Historical population
| Census | Pop. | Note | %± |
| 1930 | 166 |  | — |
| 1940 | 130 |  | −21.7% |
| 1950 | 125 |  | −3.8% |
| 1960 | 141 |  | 12.8% |
| 1970 | 161 |  | 14.2% |
| 1980 | 140 |  | −13.0% |
| 1990 | 130 |  | −7.1% |
| 2000 | 138 |  | 6.2% |
| 2010 | 114 |  | −17.4% |
| 2020 | 90 |  | −21.1% |
U.S. Decennial Census

===2020 census===
The 2020 United States census counted 90 people, 40 households, and 29 families in Olmitz. The population density was 566.0 per square mile (218.5/km^{2}). There were 56 housing units at an average density of 352.2 per square mile (136.0/km^{2}). The racial makeup was 96.67% (87) white or European American (96.67% non-Hispanic white), 0.0% (0) black or African-American, 0.0% (0) Native American or Alaska Native, 0.0% (0) Asian, 0.0% (0) Pacific Islander or Native Hawaiian, 0.0% (0) from other races, and 3.33% (3) from two or more races. Hispanic or Latino of any race was 0.0% (0) of the population.

Of the 40 households, 27.5% had children under the age of 18; 60.0% were married couples living together; 20.0% had a female householder with no spouse or partner present. 27.5% of households consisted of individuals and 15.0% had someone living alone who was 65 years of age or older. The average household size was 2.1 and the average family size was 3.3. The percent of those with a bachelor's degree or higher was estimated to be 4.4% of the population.

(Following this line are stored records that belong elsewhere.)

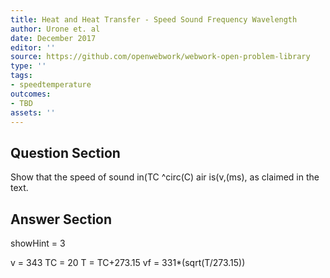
 ```yaml
---
title: Heat and Heat Transfer - Speed Sound Frequency Wavelength
author: Urone et. al
date: December 2017
editor: ''
source: https://github.com/openwebwork/webwork-open-problem-library
type: ''
tags:
- speedtemperature
outcomes:
- TBD
assets: ''
---
```


## Question Section 

Show that the speed of sound in(TC ^circ(C) air is(v,(ms), as claimed in the text.


## Answer Section

showHint = 3

v = 343
TC = 20
T = TC+273.15
vf = 331*(sqrt(T/273.15))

17.8% of the population was under the age of 18, 5.6% from 18 to 24, 23.3% from 25 to 44, 34.4% from 45 to 64, and 18.9% who were 65 years of age or older. The median age was 46.0 years. For every 100 females, there were 109.3 males. For every 100 females ages 18 and older, there were 105.6 males.

The 2016–2020 5-year American Community Survey estimates show that the median family income was $100,000 (+/- $74,556). Males had a median income of $42,500 (+/- $40,367) versus $33,333 (+/- $29,850) for females. The median income for those above 16 years old was $34,167 (+/- $24,941). Approximately, 0.0% of families and 12.7% of the population were below the poverty line, including 0.0% of those under the age of 18 and 0.0% of those ages 65 or over.

===2010 census===
As of the census of 2010, there were 114 people, 54 households, and 33 families living in the city. The population density was 670.6 PD/sqmi. There were 70 housing units at an average density of 411.8 /sqmi. The racial makeup of the city was 99.1% White and 0.9% from two or more races. Hispanic or Latino of any race were 0.9% of the population.

There were 54 households, of which 25.9% had children under the age of 18 living with them, 48.1% were married couples living together, 7.4% had a female householder with no husband present, 5.6% had a male householder with no wife present, and 38.9% were non-families. 33.3% of all households were made up of individuals, and 24.1% had someone living alone who was 65 years of age or older. The average household size was 2.11 and the average family size was 2.64.

The median age in the city was 44 years. 19.3% of residents were under the age of 18; 10.5% were between the ages of 18 and 24; 22% were from 25 to 44; 23.7% were from 45 to 64; and 24.6% were 65 years of age or older. The gender makeup of the city was 50.0% male and 50.0% female.